[Goal of the exercise] Give the records once more, exactly as they stand.

....................

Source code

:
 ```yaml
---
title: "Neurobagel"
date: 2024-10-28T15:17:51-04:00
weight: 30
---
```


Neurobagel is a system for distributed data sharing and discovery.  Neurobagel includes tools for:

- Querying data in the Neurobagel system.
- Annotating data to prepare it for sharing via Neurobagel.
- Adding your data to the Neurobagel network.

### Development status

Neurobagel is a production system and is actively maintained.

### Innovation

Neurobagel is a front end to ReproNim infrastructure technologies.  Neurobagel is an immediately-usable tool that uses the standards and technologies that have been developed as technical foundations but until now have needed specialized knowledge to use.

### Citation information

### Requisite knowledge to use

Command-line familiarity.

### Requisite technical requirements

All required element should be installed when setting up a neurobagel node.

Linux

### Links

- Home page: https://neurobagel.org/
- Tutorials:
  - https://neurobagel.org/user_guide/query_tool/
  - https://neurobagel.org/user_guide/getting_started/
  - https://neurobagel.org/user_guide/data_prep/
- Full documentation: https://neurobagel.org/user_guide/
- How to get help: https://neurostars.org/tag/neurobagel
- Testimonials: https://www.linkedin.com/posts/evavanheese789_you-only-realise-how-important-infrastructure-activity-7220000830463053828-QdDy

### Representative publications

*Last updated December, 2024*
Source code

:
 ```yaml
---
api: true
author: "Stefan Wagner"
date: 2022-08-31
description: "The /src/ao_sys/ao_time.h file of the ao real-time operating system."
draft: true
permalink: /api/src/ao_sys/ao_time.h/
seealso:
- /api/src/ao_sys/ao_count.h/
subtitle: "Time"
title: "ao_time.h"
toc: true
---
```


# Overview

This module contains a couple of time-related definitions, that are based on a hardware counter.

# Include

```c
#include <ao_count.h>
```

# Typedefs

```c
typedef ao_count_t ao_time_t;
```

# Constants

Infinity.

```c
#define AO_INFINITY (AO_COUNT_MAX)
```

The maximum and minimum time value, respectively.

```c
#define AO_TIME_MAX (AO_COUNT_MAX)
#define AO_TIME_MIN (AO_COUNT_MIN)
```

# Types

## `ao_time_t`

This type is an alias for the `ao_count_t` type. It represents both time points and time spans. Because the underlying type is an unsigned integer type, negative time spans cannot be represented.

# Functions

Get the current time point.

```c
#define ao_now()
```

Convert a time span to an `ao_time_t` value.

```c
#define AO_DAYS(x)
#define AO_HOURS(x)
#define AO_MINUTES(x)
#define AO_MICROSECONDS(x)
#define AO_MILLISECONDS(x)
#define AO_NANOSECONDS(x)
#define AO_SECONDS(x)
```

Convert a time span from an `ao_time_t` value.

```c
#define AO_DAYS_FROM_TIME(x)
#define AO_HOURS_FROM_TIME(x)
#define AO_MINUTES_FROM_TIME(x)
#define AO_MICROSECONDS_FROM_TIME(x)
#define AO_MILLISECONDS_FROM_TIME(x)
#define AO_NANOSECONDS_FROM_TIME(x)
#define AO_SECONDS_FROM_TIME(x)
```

....................

[Exercise response]
Source code

:
 ```yaml
---
title: "Neurobagel"
date: 2024-10-28T15:17:51-04:00
weight: 30
---
```


Neurobagel is a system for distributed data sharing and discovery.  Neurobagel includes tools for:

- Querying data in the Neurobagel system.
- Annotating data to prepare it for sharing via Neurobagel.
- Adding your data to the Neurobagel network.

### Development status

Neurobagel is a production system and is actively maintained.

### Innovation

Neurobagel is a front end to ReproNim infrastructure technologies.  Neurobagel is an immediately-usable tool that uses the standards and technologies that have been developed as technical foundations but until now have needed specialized knowledge to use.

### Citation information

### Requisite knowledge to use

Command-line familiarity.

### Requisite technical requirements

All required element should be installed when setting up a neurobagel node.

Linux

### Links

- Home page: https://neurobagel.org/
- Tutorials:
  - https://neurobagel.org/user_guide/query_tool/
  - https://neurobagel.org/user_guide/getting_started/
  - https://neurobagel.org/user_guide/data_prep/
- Full documentation: https://neurobagel.org/user_guide/
- How to get help: https://neurostars.org/tag/neurobagel
- Testimonials: https://www.linkedin.com/posts/evavanheese789_you-only-realise-how-important-infrastructure-activity-7220000830463053828-QdDy

### Representative publications

*Last updated December, 2024*
Source code

:
 ```yaml
---
api: true
author: "Stefan Wagner"
date: 2022-08-31
description: "The /src/ao_sys/ao_time.h file of the ao real-time operating system."
draft: true
permalink: /api/src/ao_sys/ao_time.h/
seealso:
- /api/src/ao_sys/ao_count.h/
subtitle: "Time"
title: "ao_time.h"
toc: true
---
```


# Overview

This module contains a couple of time-related definitions, that are based on a hardware counter.

# Include

```c
#include <ao_count.h>
```

# Typedefs

```c
typedef ao_count_t ao_time_t;
```

# Constants

Infinity.

```c
#define AO_INFINITY (AO_COUNT_MAX)
```

The maximum and minimum time value, respectively.

```c
#define AO_TIME_MAX (AO_COUNT_MAX)
#define AO_TIME_MIN (AO_COUNT_MIN)
```

# Types

## `ao_time_t`

This type is an alias for the `ao_count_t` type. It represents both time points and time spans. Because the underlying type is an unsigned integer type, negative time spans cannot be represented.

# Functions

Get the current time point.

```c
#define ao_now()
```

Convert a time span to an `ao_time_t` value.

```c
#define AO_DAYS(x)
#define AO_HOURS(x)
#define AO_MINUTES(x)
#define AO_MICROSECONDS(x)
#define AO_MILLISECONDS(x)
#define AO_NANOSECONDS(x)
#define AO_SECONDS(x)
```

Convert a time span from an `ao_time_t` value.

```c
#define AO_DAYS_FROM_TIME(x)
#define AO_HOURS_FROM_TIME(x)
#define AO_MINUTES_FROM_TIME(x)
#define AO_MICROSECONDS_FROM_TIME(x)
#define AO_MILLISECONDS_FROM_TIME(x)
#define AO_NANOSECONDS_FROM_TIME(x)
#define AO_SECONDS_FROM_TIME(x)
```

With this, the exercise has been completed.